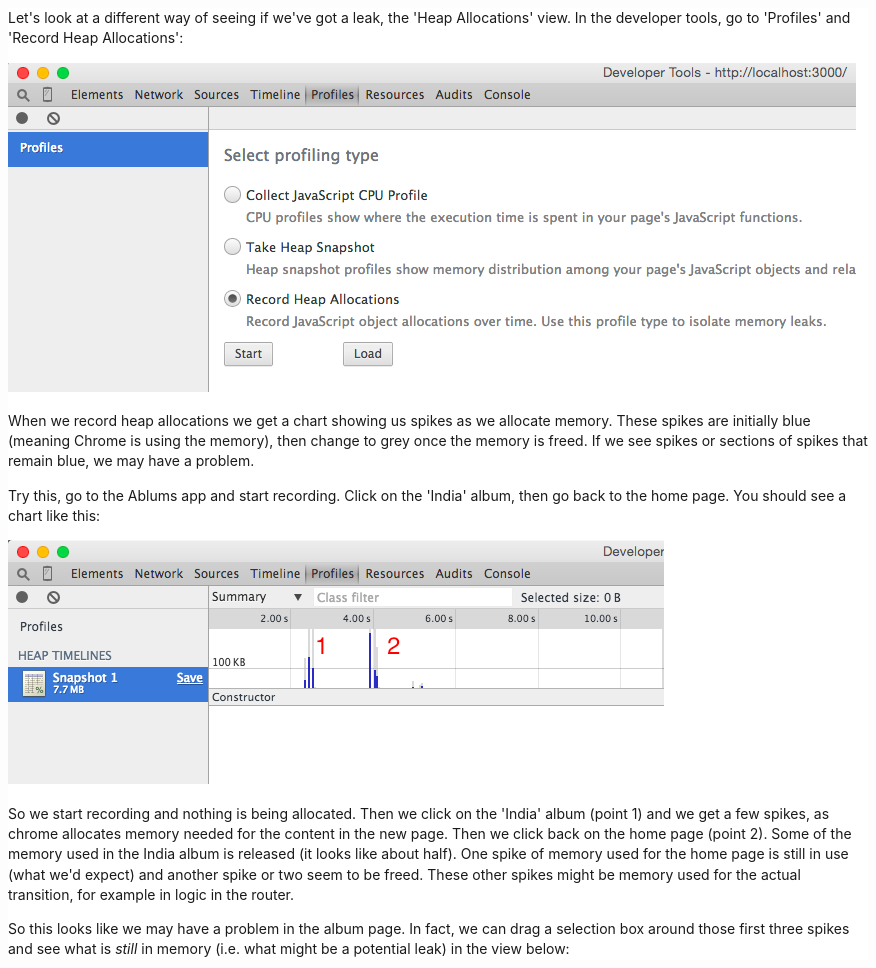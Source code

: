 Let's look at a different way of seeing if we've got a leak, the 'Heap Allocations' view. In the developer tools, go to 'Profiles' and 'Record Heap Allocations':

![Record Heap Allocations](images/HeapAllocations.png)

When we record heap allocations we get a chart showing us spikes as we allocate memory. These spikes are initially blue (meaning Chrome is using the memory), then change to grey once the memory is freed. If we see spikes or sections of spikes that remain blue, we may have a problem.

Try this, go to the Ablums app and start recording. Click on the 'India' album, then go back to the home page. You should see a chart like this:

![Heap Allocations Example 1](images/HeapAllocationsEx1.png)

So we start recording and nothing is being allocated. Then we click on the 'India' album (point 1) and we get a few spikes, as chrome allocates memory needed for the content in the new page. Then we click back on the home page (point 2). Some of the memory used in the India album is released (it looks like about half). One spike of memory used for the home page is still in use (what we'd expect) and another spike or two seem to be freed. These other spikes might be memory used for the actual transition, for example in logic in the router.

So this looks like we may have a problem in the album page. In fact, we can drag a selection box around those first three spikes and see what is *still* in memory (i.e. what might be a potential leak) in the view below:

> [Work request]:
Search the material above for "what". Pull out each line where it shows up.

> [Result]:
So we start recording and nothing is being allocated. Then we click on the 'India' album (point 1) and we get a few spikes, as chrome allocates memory needed for the content in the new page. Then we click back on the home page (point 2). Some of the memory used in the India album is released (it looks like about half). One spike of memory used for the home page is still in use (what we'd expect) and another spike or two seem to be freed. These other spikes might be memory used for the actual transition, for example in logic in the router.
So this looks like we may have a problem in the album page. In fact, we can drag a selection box around those first three spikes and see what is *still* in memory (i.e. what might be a potential leak) in the view below:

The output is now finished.